There's always that "what if" chance that tomorrow will be a better day, our pet really isn't that sick, or the appetite will come back. But usually, deep down, we do know when it is time, whether we can admit it or not.
How did you "know" it was time? Can you offer advice for coping with guilt or grief? Please share your tips. Help others with tips
Copper's snow day
- Copper was a 14 year old Irish Setter that we saved from a his previous owner ready to put him down for allergies. He had a long and happy life with us of chasing bunnies and ducks, hopping in snow banks and lots of kisses. Recently he was diagnosed first with liver cancer and then with bone cancer. We forwent the specialists and oncologists as we knew he had led a wonderfully full life and it would only stress him. Over the past 3 months he went downhill fast and we knew the end was nearing. We spent every waking minute we could with him while we watched his weight drop, though his appetite never did, then his mind went he would bark for no reason. It was long and hard, but the time we had left we knew was precious. We woke one morning to find him with paralysis and made the hard decision. We took him to the vet, said our goodbyes and held him through the whole thing so he wouldn't be scared. He left us knowing he was adored. Two days before, it snowed, Copper got one last snow day!
- —Guest Miracle Snow!
Henry
- My cat Henry died this morning, in his sleep. I've known he was dying for at least a year. He had signs of early renal failure on the last test I could afford for him (I've been unemployed for nearly a year) and he was almost 19. He weighed maybe five pounds at the end, down from his top weight of 12 pounds. He was skin and bones. I could not afford treatment. I made an appointment to have him put down, but he beat me to it. I am grateful to him for saving me the agonizing decision, but I wonder if he suffered. I know I put it off too long. The last few days of his life he wanted nothing more than to be with me. I spent the last night of his life, last night, watching him sleep beside me, wondering which breath would be his last. This morning I put him in a box with a soft warm sweater and a heating pad, and went to get coffee and turn on my computer. When I checked him an hour later, he was dead. I buried him in the back yard. putting him in the ground He was a fine cat indeed.
- —Guest tabbycat
Wally's Story
- Wally was 13 1/2 when diagnosed w/ congestive heart failure. He was such a spirited dog that I knew it would likely come down to me having to put him to sleep to spare him suffering. I kept him medicated for 6 months trying to ease his pain & trying to determine his quality of life. He did seem to have good days & bad days like they say, although toward the end it seemed he was mostly just having a few good moments in what seemed to be a permanent bad cycle. I decided I would let food be my guide but even then I was not sure that was the best indicator for him- He seemed to be in constant distress over breathing w/ most of his days spent pacing and unable to rest comfortably. He also quit sleeping up on the bed opting for the floor next to it. He soon wanted to spend all of his time outside, I think because he could breathe better. We got to a point where he spent the night outside, was eating less & seemed so out of routine & unhappy that I made the appointment. He died peacefully.

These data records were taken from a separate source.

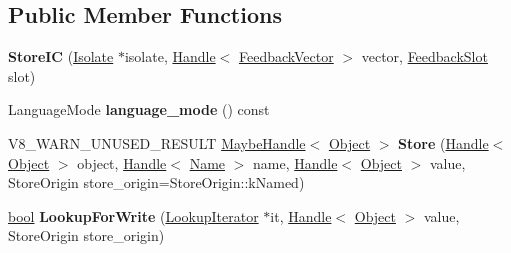 \subsection*{Public Member Functions}
\begin{DoxyCompactItemize}
\item 
\mbox{\label{classv8_1_1internal_1_1StoreIC_aa32ab2bc8c6ff46379e549f10baaa15b}} 
{\bfseries Store\+IC} (\mbox{\hyperlink{classv8_1_1internal_1_1Isolate}{Isolate}} $\ast$isolate, \mbox{\hyperlink{classv8_1_1internal_1_1Handle}{Handle}}$<$ \mbox{\hyperlink{classv8_1_1internal_1_1FeedbackVector}{Feedback\+Vector}} $>$ vector, \mbox{\hyperlink{classv8_1_1internal_1_1FeedbackSlot}{Feedback\+Slot}} slot)
\item 
\mbox{\label{classv8_1_1internal_1_1StoreIC_a342572d965c80ab43e211b5b8d4cbc11}} 
Language\+Mode {\bfseries language\+\_\+mode} () const
\item 
\mbox{\label{classv8_1_1internal_1_1StoreIC_a598da0822e7fcfb481521b3144c2a4b1}} 
V8\+\_\+\+W\+A\+R\+N\+\_\+\+U\+N\+U\+S\+E\+D\+\_\+\+R\+E\+S\+U\+LT \mbox{\hyperlink{classv8_1_1internal_1_1MaybeHandle}{Maybe\+Handle}}$<$ \mbox{\hyperlink{classv8_1_1internal_1_1Object}{Object}} $>$ {\bfseries Store} (\mbox{\hyperlink{classv8_1_1internal_1_1Handle}{Handle}}$<$ \mbox{\hyperlink{classv8_1_1internal_1_1Object}{Object}} $>$ object, \mbox{\hyperlink{classv8_1_1internal_1_1Handle}{Handle}}$<$ \mbox{\hyperlink{classv8_1_1internal_1_1Name}{Name}} $>$ name, \mbox{\hyperlink{classv8_1_1internal_1_1Handle}{Handle}}$<$ \mbox{\hyperlink{classv8_1_1internal_1_1Object}{Object}} $>$ value, Store\+Origin store\+\_\+origin=Store\+Origin\+::k\+Named)
\item 
\mbox{\label{classv8_1_1internal_1_1StoreIC_a8d34cb19693bca06d23d87de563bb60d}} 
\mbox{\hyperlink{classbool}{bool}} {\bfseries Lookup\+For\+Write} (\mbox{\hyperlink{classv8_1_1internal_1_1LookupIterator}{Lookup\+Iterator}} $\ast$it, \mbox{\hyperlink{classv8_1_1internal_1_1Handle}{Handle}}$<$ \mbox{\hyperlink{classv8_1_1internal_1_1Object}{Object}} $>$ value, Store\+Origin store\+\_\+origin)
\end{DoxyCompactItemize}
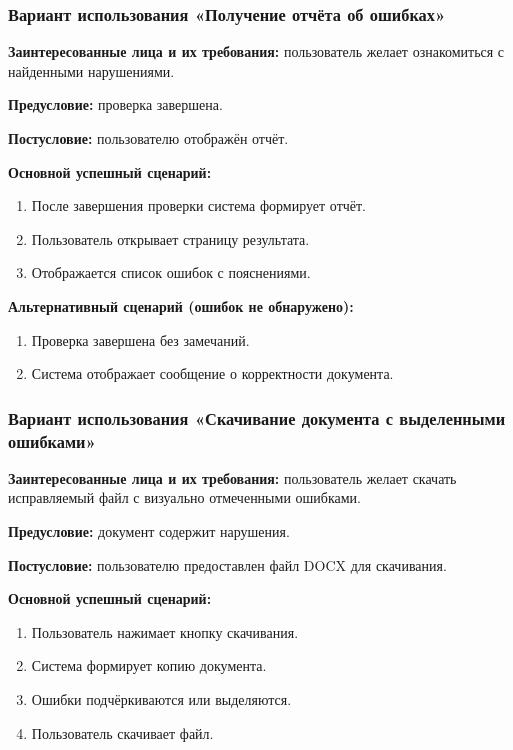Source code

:\subsubsection{Вариант использования «Получение отчёта об ошибках»}

\textbf{Заинтересованные лица и их требования:} пользователь желает ознакомиться с найденными нарушениями.

\textbf{Предусловие:} проверка завершена.

\textbf{Постусловие:} пользователю отображён отчёт.

\textbf{Основной успешный сценарий:}

\begin{enumerate}
	\item После завершения проверки система формирует отчёт.
	\item Пользователь открывает страницу результата.
	\item Отображается список ошибок с пояснениями.
\end{enumerate}

\textbf{Альтернативный сценарий (ошибок не обнаружено):}

\begin{enumerate}
	\item Проверка завершена без замечаний.
	\item Система отображает сообщение о корректности документа.
\end{enumerate}

\subsubsection{Вариант использования «Скачивание документа с выделенными ошибками»}

\textbf{Заинтересованные лица и их требования:} пользователь желает скачать исправляемый файл с визуально отмеченными ошибками.

\textbf{Предусловие:} документ содержит нарушения.

\textbf{Постусловие:} пользователю предоставлен файл DOCX для скачивания.

\textbf{Основной успешный сценарий:}

\begin{enumerate}
	\item Пользователь нажимает кнопку скачивания.
	\item Система формирует копию документа.
	\item Ошибки подчёркиваются или выделяются.
	\item Пользователь скачивает файл.
\end{enumerate}


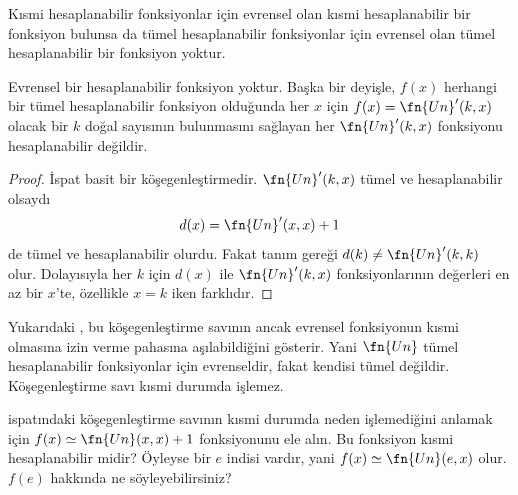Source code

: 


Kısmi hesaplanabilir fonksiyonlar için evrensel olan kısmi hesaplanabilir bir
fonksiyon bulunsa da tümel hesaplanabilir fonksiyonlar için evrensel olan
tümel hesaplanabilir bir fonksiyon yoktur.

\begin{thm}
Evrensel bir hesaplanabilir fonksiyon yoktur. Başka bir deyişle, $f(x)$
herhangi bir tümel hesaplanabilir fonksiyon olduğunda her $x$ için
$f(x)=\fn{Un}'(k,x)$ olacak bir $k$ doğal sayısının bulunmasını sağlayan
her $\fn{Un}'(k,x)$ fonksiyonu hesaplanabilir değildir.
\end{thm}

\begin{proof}
İspat basit bir köşegenleştirmedir. $\fn{Un}'(k,x)$ tümel ve hesaplanabilir
olsaydı
\[
  d(x)=\fn{Un}'(x,x)+1
\]
de tümel ve hesaplanabilir olurdu. Fakat tanım gereği
$d(k)\neq\fn{Un}'(k,k)$ olur. Dolayısıyla her $k$ için $d(x)$ ile
$\fn{Un}'(k,x)$ fonksiyonlarının değerleri en az bir $x$'te, özellikle
$x=k$ iken farklıdır.
\end{proof}

\begin{explain}
Yukarıdaki , bu köşegenleştirme savının ancak
evrensel fonksiyonun kısmi olmasına izin verme pahasına aşılabildiğini
gösterir. Yani $\fn{Un}$ tümel hesaplanabilir fonksiyonlar için evrenseldir,
fakat kendisi tümel değildir. Köşegenleştirme savı kısmi durumda işlemez.
\end{explain}

\begin{prob}
   ispatındaki köşegenleştirme savının kısmi durumda neden
  işlemediğini anlamak için $f(x)\simeq\fn{Un}(x,x)+1$ fonksiyonunu ele alın.
  Bu fonksiyon kısmi hesaplanabilir midir? Öyleyse bir $e$ indisi vardır,
  yani $f(x)\simeq\fn{Un}(e,x)$ olur. $f(e)$ hakkında ne söyleyebilirsiniz?
\end{prob}

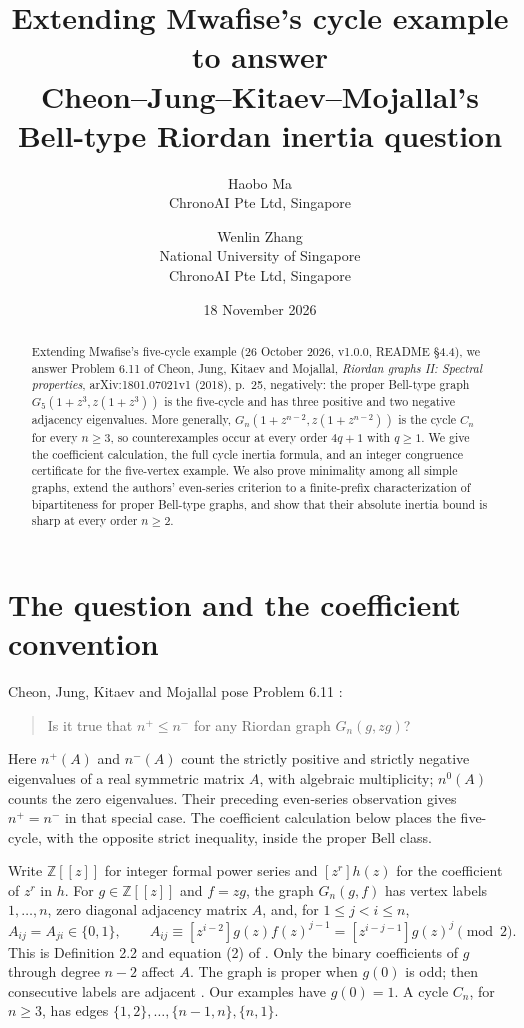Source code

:\documentclass[11pt]{article}
\title{Extending Mwafise's cycle example to answer\protect\\
Cheon--Jung--Kitaev--Mojallal's\protect\\
Bell-type Riordan inertia question}
\author{Haobo Ma\\\small ChronoAI Pte Ltd, Singapore
\and Wenlin Zhang\\\small National University of Singapore\\
\small ChronoAI Pte Ltd, Singapore}
\date{18 November 2026}
\newcommand{\Z}{\mathbb Z}
\newcommand{\np}{n^+}
\newcommand{\nm}{n^-}
\begin{document}
\maketitle
\begin{abstract}
Extending Mwafise's five-cycle example (26 October 2026,
v1.0.0, README \S4.4), we answer Problem 6.11 of
Cheon, Jung, Kitaev and Mojallal,
\emph{Riordan graphs II: Spectral properties}, arXiv:1801.07021v1
(2018), p.~25, negatively: the proper Bell-type graph
$G_5(1+z^3,z(1+z^3))$ is the five-cycle and has three positive and two
negative adjacency eigenvalues. More generally, $G_n(1+z^{n-2},z(1+z^{n-2}))$
is the cycle $C_n$ for every $n\geq3$, so counterexamples occur at every
order $4q+1$ with $q\geq1$. We give the coefficient calculation, the full
cycle inertia formula, and an integer congruence certificate for the
five-vertex example. We also prove minimality among all simple graphs,
extend the authors' even-series criterion to a finite-prefix
characterization of bipartiteness for proper Bell-type graphs, and show
that their absolute inertia bound is sharp at every order $n\geq2$.
\end{abstract}

\section{The question and the coefficient convention}
Cheon, Jung, Kitaev and Mojallal pose Problem 6.11
\cite[p.~25]{CJKM}:
\begin{quote}
Is it true that $n^+\leq n^-$ for any Riordan graph $G_n(g,zg)$?
\end{quote}
Here $\np(A)$ and $\nm(A)$ count the strictly positive and strictly negative
eigenvalues of a real symmetric matrix $A$, with algebraic multiplicity;
$n^0(A)$ counts the zero eigenvalues.
Their preceding even-series observation gives $\np=\nm$ in that
special case. The coefficient calculation below places the five-cycle,
with the opposite strict inequality, inside the proper Bell class.

Write $\Z[[z]]$ for integer formal power series and $[z^r]h(z)$ for
the coefficient of $z^r$ in $h$. For $g\in\Z[[z]]$ and $f=zg$, the
graph $G_n(g,f)$ has vertex labels $1,\ldots,n$, zero diagonal adjacency
matrix $A$, and, for $1\leq j<i\leq n$,
\begin{equation}\label{eq:coefficient}
 A_{ij}=A_{ji}\in\{0,1\},\qquad
 A_{ij}\equiv[z^{i-2}]g(z)f(z)^{j-1}
 =[z^{i-j-1}]g(z)^j\pmod2.
\end{equation}
This is Definition 2.2 and equation (2) of \cite[p.~3]{CJKM}.
Only the binary coefficients of $g$ through degree $n-2$ affect $A$.
The graph is proper when $g(0)$ is odd; then consecutive labels are
adjacent \cite[Definition 2.3, p.~4]{CJKM}. Our examples have $g(0)=1$.
A cycle $C_n$, for $n\geq3$, has edges
$\{1,2\},\ldots,\{n-1,n\},\{n,1\}$.
\end{document}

- —Guest lucky to have had him
Saying goodbye to our pets with dignity
- Zoie was 13 1/2 year old Choc Lab with hip displaysia & severe arthritis. But, she was independent with a strong spirit so she kept moving. Since April of this year, Zoie seemed to change. Over the next few months, Zoie was having trouble moving. In the last few days, this escalated to not being able to go down the steps at all without falling at the bottom. I allowed her to eliminate on the deck. She didn't take to this well but nature has a way of winning out in these things. Zoie stopped sleeping on the bed with me & slept on the floor next to my side of the bed. One night, she wanted to come up into bed & did for a few minutes. Soon, too soon, she went down to the floor to sleep. This morning I looked at Zoie and I just could not bear to see her get any worse - her spirit was starting to fade & she looked tired. For the only time, she cried with pain. I asked the vet to tranquilize her & I said my goodbyes. She gently closed her eyes and I left her. She is with me always.